Types of Life Insurance policies
Endowment Policy
You have committed your family the very best. And there is no cause why they should not get the very best in the hereafter as well. As a judicious family man, your priority is to guarantee the welfare of those who depend on you. Not only for today, but as well in the long term. Most significantly, you have to defend your loved ones against any contingency. How will they keep their way of animation, so lovingly built by you, in your absence?
Endowment Plan is a shelter program that insures your life and at the same time ensures that your money does not lie idle. It assigns a component of your premium in financial instruments and ensures a considerable increase in savings.
Key Features
• Twin Benefit of protection and preservation
• Sum Assured is paid for survival, at the end of the Premium Paying Term
• Wealth creation through bonus additions
• More value for your money by way of High Sum Assured Rebate
3. Pension Plan Policy
All of us are worried about our income when we retire. Pension plans, also called Retirement Plans are one of the safest and guaranteed ways of a trouble-free retirement life. Put small amounts today while you are earning and receive fixed annual payouts during your retirement years/
It is best to start planning for your retirement as early as possible for these small amounts contributed today will require a weighted sum of money over the years.
Pension plans are flexible and can be used effectively if planned out well. On reaching the retirement age, the policyholder can take out 33% of the maturity amount for some immediate financial demands. The residual amount of money is used to purchase an annuity which pays a regular monthly/annual income.

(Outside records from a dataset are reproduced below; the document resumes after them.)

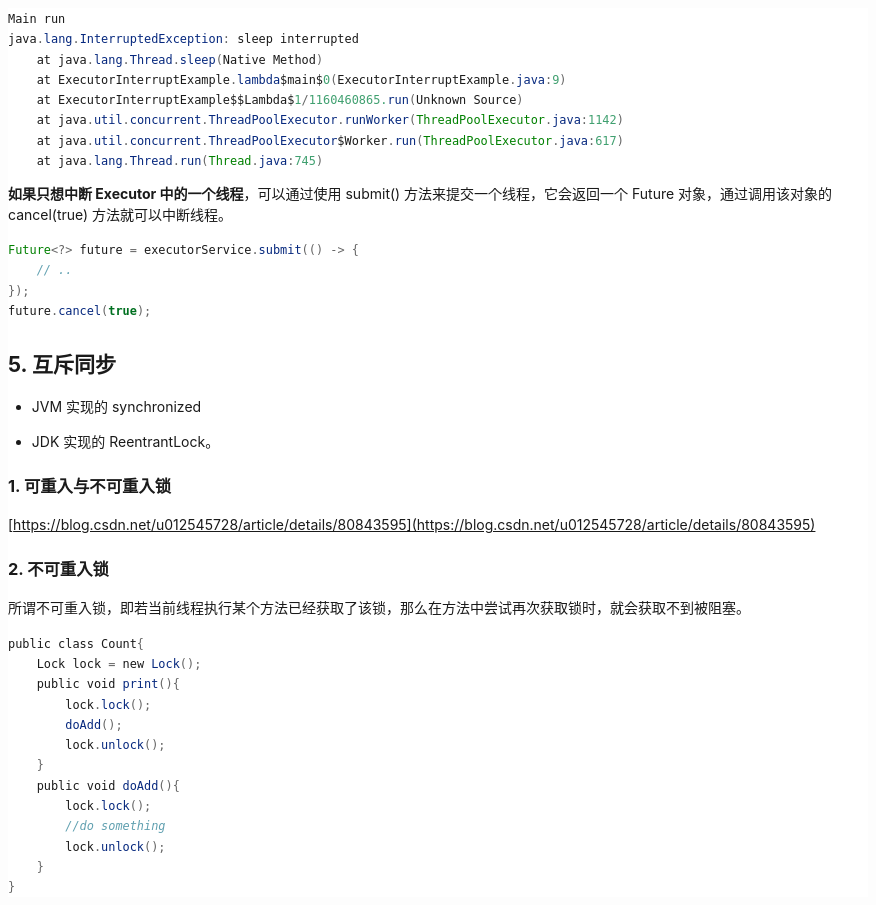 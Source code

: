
 ```java
Main run
java.lang.InterruptedException: sleep interrupted
    at java.lang.Thread.sleep(Native Method)
    at ExecutorInterruptExample.lambda$main$0(ExecutorInterruptExample.java:9)
    at ExecutorInterruptExample$$Lambda$1/1160460865.run(Unknown Source)
    at java.util.concurrent.ThreadPoolExecutor.runWorker(ThreadPoolExecutor.java:1142)
    at java.util.concurrent.ThreadPoolExecutor$Worker.run(ThreadPoolExecutor.java:617)
    at java.lang.Thread.run(Thread.java:745)

```

**如果只想中断 Executor 中的一个线程**，可以通过使用 submit() 方法来提交一个线程，它会返回一个 Future 对象，通过调用该对象的 cancel(true) 方法就可以中断线程。

```java
Future<?> future = executorService.submit(() -> {
    // ..
});
future.cancel(true);


```

## 5. 互斥同步

* JVM 实现的 synchronized

* JDK 实现的 ReentrantLock。

### 1. 可重入与不可重入锁

[https://blog.csdn.net/u012545728/article/details/80843595](https://blog.csdn.net/u012545728/article/details/80843595)

### 2. 不可重入锁

所谓不可重入锁，即若当前线程执行某个方法已经获取了该锁，那么在方法中尝试再次获取锁时，就会获取不到被阻塞。

```java
public class Count{
    Lock lock = new Lock();
    public void print(){
        lock.lock();
        doAdd();
        lock.unlock();
    }
    public void doAdd(){
        lock.lock();
        //do something
        lock.unlock();
    }
}

```
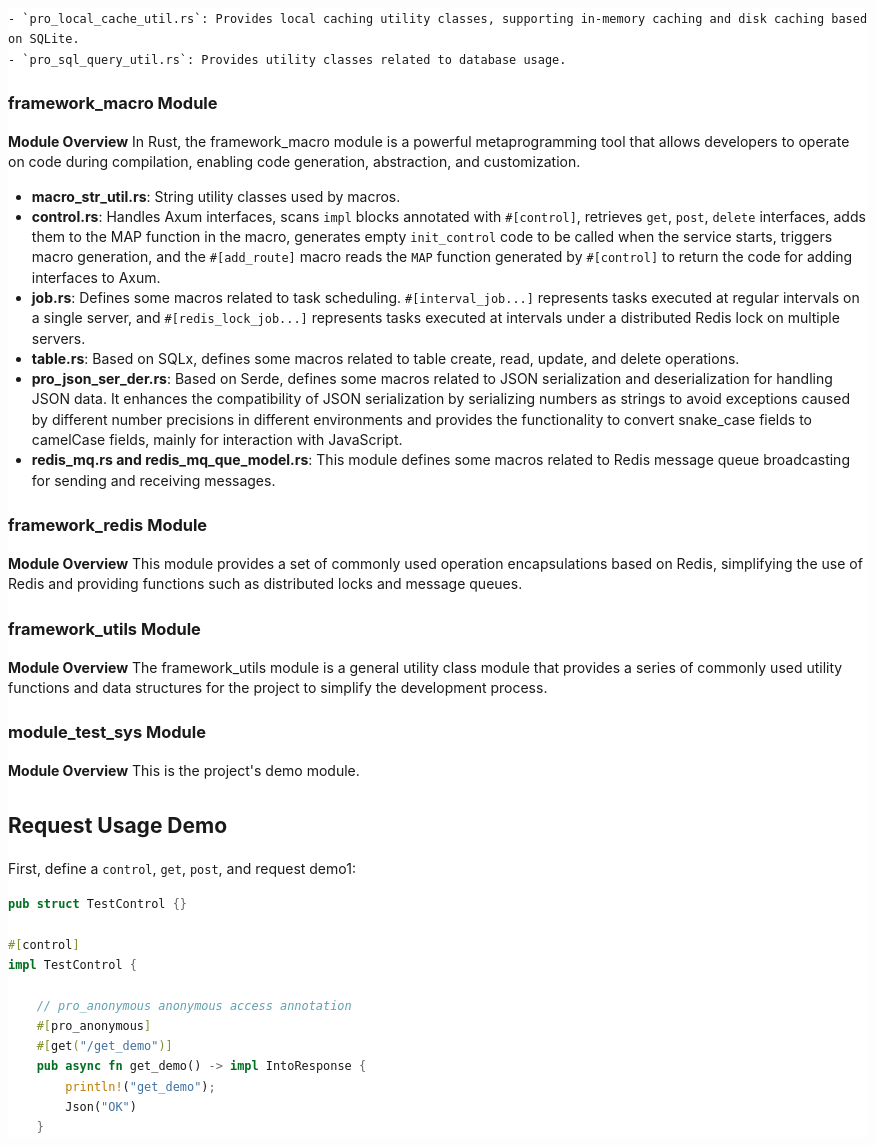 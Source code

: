     - `pro_local_cache_util.rs`: Provides local caching utility classes, supporting in-memory caching and disk caching based on SQLite.
    - `pro_sql_query_util.rs`: Provides utility classes related to database usage.

### framework_macro Module
**Module Overview**
In Rust, the framework_macro module is a powerful metaprogramming tool that allows developers to operate on code during compilation, enabling code generation, abstraction, and customization.

- **macro_str_util.rs**:
    String utility classes used by macros.
- **control.rs**:
    Handles Axum interfaces, scans `impl` blocks annotated with `#[control]`, retrieves `get`, `post`, `delete` interfaces, adds them to the MAP function in the macro, generates empty `init_control` code to be called when the service starts, triggers macro generation, and the `#[add_route]` macro reads the `MAP` function generated by `#[control]` to return the code for adding interfaces to Axum.
- **job.rs**:
    Defines some macros related to task scheduling. `#[interval_job...]` represents tasks executed at regular intervals on a single server, and `#[redis_lock_job...]` represents tasks executed at intervals under a distributed Redis lock on multiple servers.
- **table.rs**:
    Based on SQLx, defines some macros related to table create, read, update, and delete operations.
- **pro_json_ser_der.rs**:
    Based on Serde, defines some macros related to JSON serialization and deserialization for handling JSON data. It enhances the compatibility of JSON serialization by serializing numbers as strings to avoid exceptions caused by different number precisions in different environments and provides the functionality to convert snake_case fields to camelCase fields, mainly for interaction with JavaScript.
- **redis_mq.rs and redis_mq_que_model.rs**:
    This module defines some macros related to Redis message queue broadcasting for sending and receiving messages.

### framework_redis Module
**Module Overview**
This module provides a set of commonly used operation encapsulations based on Redis, simplifying the use of Redis and providing functions such as distributed locks and message queues.

### framework_utils Module
**Module Overview**
The framework_utils module is a general utility class module that provides a series of commonly used utility functions and data structures for the project to simplify the development process.

### module_test_sys Module
**Module Overview**
This is the project's demo module.

## Request Usage Demo
First, define a `control`, `get`, `post`, and request demo1:

```rust
pub struct TestControl {}

#[control]
impl TestControl {

    // pro_anonymous anonymous access annotation
    #[pro_anonymous]
    #[get("/get_demo")]
    pub async fn get_demo() -> impl IntoResponse {
        println!("get_demo");
        Json("OK")
    }

```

Characteristics and Benefits of Pension Plans
Minimum Guarantee plans:
Every pension plan needs to give up a minimum guarantee. As per IRDA guidelines, there must be "on-zero returns" on all premiums or guaranteed maturity benefits. Most insurance companies guarantee a minimum of one percent of total premium over the complete policy term.
Tax Benefits:
The final payout is provided in two ways. 33% of final payout can be pulled back in a lump sum of money and is not taxable. However the remainder of the sum is taxable.
Child Plans Policy
As a parent, you always wish to learn your child well educated, aim for his/her successful career in life thus fulfilling all his/ her aspirations. You do not want your child to compromise for making his life story in whatever weather. Apart from your children's education, you also dream of a lavish wedding for them. Child plans help your youngster with the lump sum amount in case of your uncertain death, this way your child's future plans do not become a beating.
Child Plans work
In a simple Child Plan, the life assured / policyholder is the parent. The tyke is just the beneficiary (just like a nominee) in the policy. Close to traditional designs also gives risk cover for the small fry. Risk cover in such plans starts after completion of seven years of age.

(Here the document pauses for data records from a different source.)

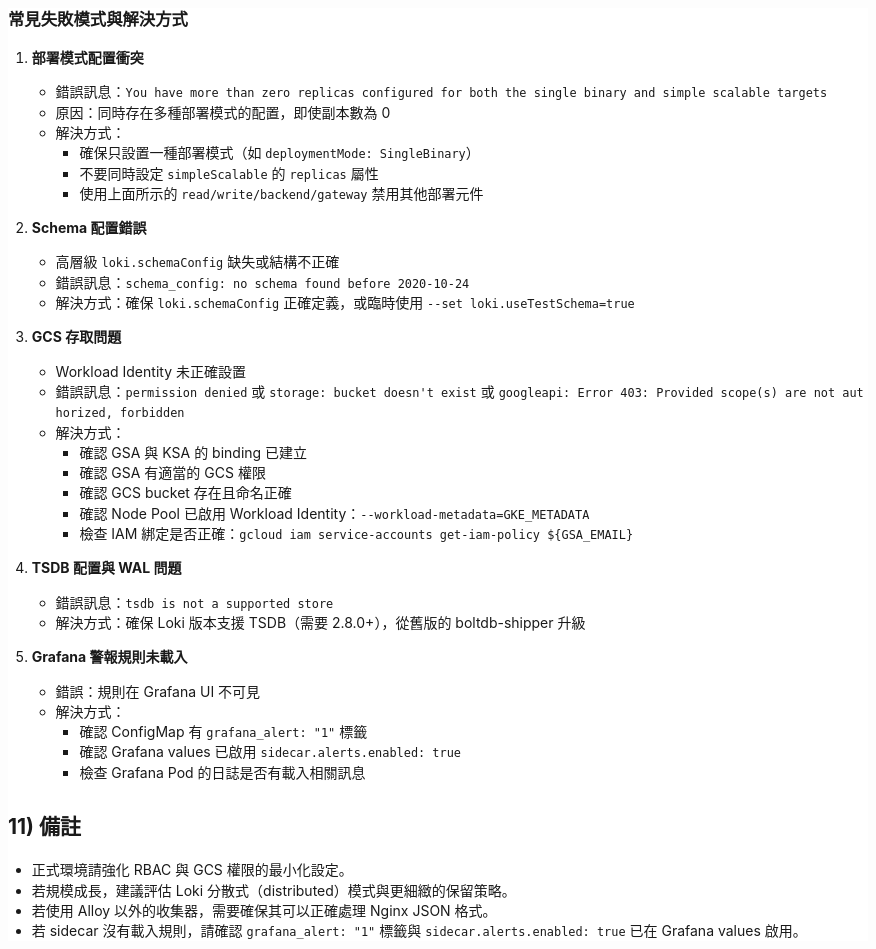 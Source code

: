 ### 常見失敗模式與解決方式

1. **部署模式配置衝突**
   - 錯誤訊息：`You have more than zero replicas configured for both the single binary and simple scalable targets`
   - 原因：同時存在多種部署模式的配置，即使副本數為 0
   - 解決方式：
     - 確保只設置一種部署模式（如 `deploymentMode: SingleBinary`）
     - 不要同時設定 `simpleScalable` 的 `replicas` 屬性
     - 使用上面所示的 `read/write/backend/gateway` 禁用其他部署元件

2. **Schema 配置錯誤**
   - 高層級 `loki.schemaConfig` 缺失或結構不正確
   - 錯誤訊息：`schema_config: no schema found before 2020-10-24`
   - 解決方式：確保 `loki.schemaConfig` 正確定義，或臨時使用 `--set loki.useTestSchema=true`

3. **GCS 存取問題**
   - Workload Identity 未正確設置
   - 錯誤訊息：`permission denied` 或 `storage: bucket doesn't exist` 或 `googleapi: Error 403: Provided scope(s) are not authorized, forbidden`
   - 解決方式：
     - 確認 GSA 與 KSA 的 binding 已建立
     - 確認 GSA 有適當的 GCS 權限
     - 確認 GCS bucket 存在且命名正確
     - 確認 Node Pool 已啟用 Workload Identity：`--workload-metadata=GKE_METADATA`
     - 檢查 IAM 綁定是否正確：`gcloud iam service-accounts get-iam-policy ${GSA_EMAIL}`

4. **TSDB 配置與 WAL 問題**
   - 錯誤訊息：`tsdb is not a supported store`
   - 解決方式：確保 Loki 版本支援 TSDB（需要 2.8.0+），從舊版的 boltdb-shipper 升級

5. **Grafana 警報規則未載入**
   - 錯誤：規則在 Grafana UI 不可見
   - 解決方式：
     - 確認 ConfigMap 有 `grafana_alert: "1"` 標籤
     - 確認 Grafana values 已啟用 `sidecar.alerts.enabled: true`
     - 檢查 Grafana Pod 的日誌是否有載入相關訊息

## 11) 備註
- 正式環境請強化 RBAC 與 GCS 權限的最小化設定。
- 若規模成長，建議評估 Loki 分散式（distributed）模式與更細緻的保留策略。
- 若使用 Alloy 以外的收集器，需要確保其可以正確處理 Nginx JSON 格式。
- 若 sidecar 沒有載入規則，請確認 `grafana_alert: "1"` 標籤與 `sidecar.alerts.enabled: true` 已在 Grafana values 啟用。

You have to select a sum assured i.e. the lump sum amount, which you wish to have, in case of your untimely death. Shield plans are available as traditional programs as well as ULIPs. At the final stage of the parent during the term of the policy, the sum assured is paid to the beneficiary, thus that the family can stay with a similar standard of being every bit before even after the departure of the earning member of the family.
Key Features
• The premium can be paid on a monthly, quarterly, biannual and annual basis.
• Insurance cover on the lifetime of a kid.
• Money at critical milestones in your child's career path - college training, higher education, marriage.
• Lifetime income for child in the event of disability.